Situé à Papara, le CEFAM est en pleine zone aurifère, ce qui est un choix stratégique important. Cette localisation permet ainsi au centre de toucher directement les mineurs et d’offrir une opportunité de développement professionnel gratuit et facile d’accès. Il s’agit d’une vraie démarche d’insertion professionnelle et de valorisation du secteur artisanal dans un cadre légalisé et professionnalisé. Grâce à la formation structurante qu’il dispense, le CEFAM aide à formaliser l’activité minière artisanale directement où elle a lieu, en incitant les mineurs à adopter des pratiques conformes à la réglementation.

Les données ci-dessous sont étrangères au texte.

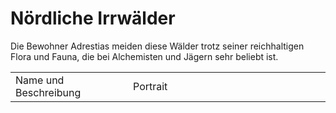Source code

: # Nördliche Irrwälder

Die Bewohner Adrestias meiden diese Wälder trotz seiner reichhaltigen Flora und Fauna, die bei Alchemisten und Jägern
sehr beliebt ist.

<table>
<tr><td>Name und Beschreibung</td><td width="300">Portrait</td></tr>
<!--<tr><td><h4>Serff</h4> Hohefürst des Wahnsinns.</td><td><img src="serff.png" alt="" /></td></tr>-->
</table>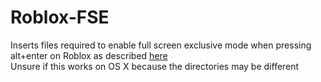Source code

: # Roblox-FSE
Inserts files required to enable full screen exclusive mode when pressing alt+enter on Roblox as described [here](https://devforum.roblox.com/t/native-full-screen-mode-is-not-able-to-be-entered/997996/2)\
Unsure if this works on OS X because the directories may be different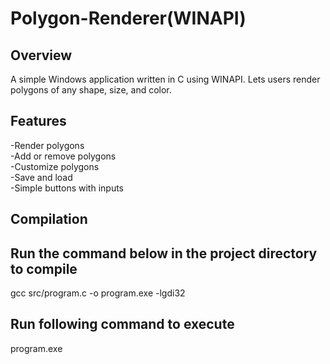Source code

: # Polygon-Renderer(WINAPI)

Overview
--------

A simple Windows application written in C using WINAPI. Lets users render polygons of any shape, size, and color.


Features
--------

-Render polygons  
-Add or remove polygons  
-Customize polygons  
-Save and load  
-Simple buttons with inputs  


Compilation
-----------

Run the command below in the project directory to compile
---------------------------------------------------------
gcc src/program.c -o program.exe -lgdi32

Run following command to execute
--------------------------------
program.exe

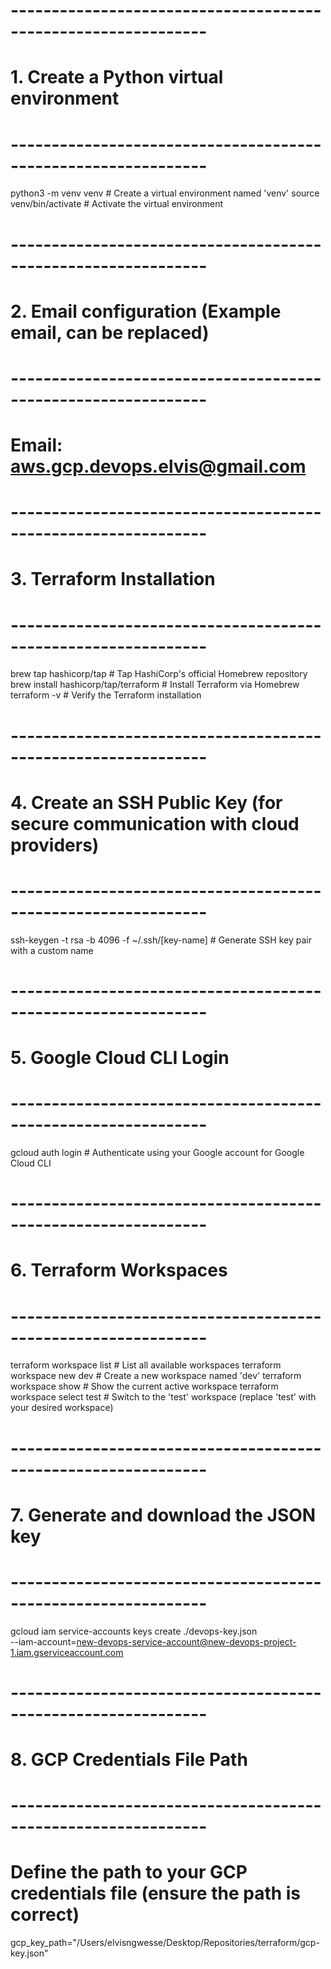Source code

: # --------------------------------------------------------------
# 1. Create a Python virtual environment
# --------------------------------------------------------------
python3 -m venv venv  # Create a virtual environment named 'venv'
source venv/bin/activate  # Activate the virtual environment

# --------------------------------------------------------------
# 2. Email configuration (Example email, can be replaced)
# --------------------------------------------------------------
# Email: aws.gcp.devops.elvis@gmail.com

# --------------------------------------------------------------
# 3. Terraform Installation
# --------------------------------------------------------------
brew tap hashicorp/tap  # Tap HashiCorp's official Homebrew repository
brew install hashicorp/tap/terraform  # Install Terraform via Homebrew
terraform -v  # Verify the Terraform installation

# --------------------------------------------------------------
# 4. Create an SSH Public Key (for secure communication with cloud providers)
# --------------------------------------------------------------
ssh-keygen -t rsa -b 4096 -f ~/.ssh/[key-name]  # Generate SSH key pair with a custom name

# --------------------------------------------------------------
# 5. Google Cloud CLI Login
# --------------------------------------------------------------
gcloud auth login  # Authenticate using your Google account for Google Cloud CLI

# --------------------------------------------------------------
# 6. Terraform Workspaces
# --------------------------------------------------------------
terraform workspace list  # List all available workspaces
terraform workspace new dev  # Create a new workspace named 'dev'
terraform workspace show  # Show the current active workspace
terraform workspace select test  # Switch to the 'test' workspace (replace 'test' with your desired workspace)

# --------------------------------------------------------------
# 7. Generate and download the JSON key
# --------------------------------------------------------------
gcloud iam service-accounts keys create ./devops-key.json \
--iam-account=new-devops-service-account@new-devops-project-1.iam.gserviceaccount.com

# --------------------------------------------------------------
# 8. GCP Credentials File Path
# --------------------------------------------------------------
# Define the path to your GCP credentials file (ensure the path is correct)
gcp_key_path="/Users/elvisngwesse/Desktop/Repositories/terraform/gcp-key.json"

Le CEFAM permet donc de faire entrer dans l’économie formelle les mineurs grâce à une formation exhaustive qui leur permette soit d’intégrer des mines existantes, soit de se structurer en coopératives minières. En offrant des formations pratiques et axées sur l’entrepreneuriat, le CEFAM permet également aux communautés locales de bénéficier d’une exploitation minière plus responsable, tout en contribuant à la création d’emplois stables et à l’autonomisation économique. Il représente ainsi un modèle de développement inclusif qui peut être reproduit dans d’autres régions confrontées à des problématiques similaires.
Finalement, l’approche du CEFAM est aussi novatrice en ce qu’elle intègre des partenaires locaux dans la gestion des ressources naturelles. Plutôt que de chercher à exclure les communautés des activités minières, elle propose une gestion concertée des ressources qui profite à la fois aux communautés locales et à la protection de l’environnement. Depuis son inauguration, le CEFAM a déjà permis de former près de 180 stagiaires venus de différents horizons. La prochaine cohorte est d’ores et déjà programmée pour janvier 2026, réunissant trente nouveaux impétrants – dont un tiers de femmes – issus de toute la Côte d’Ivoire.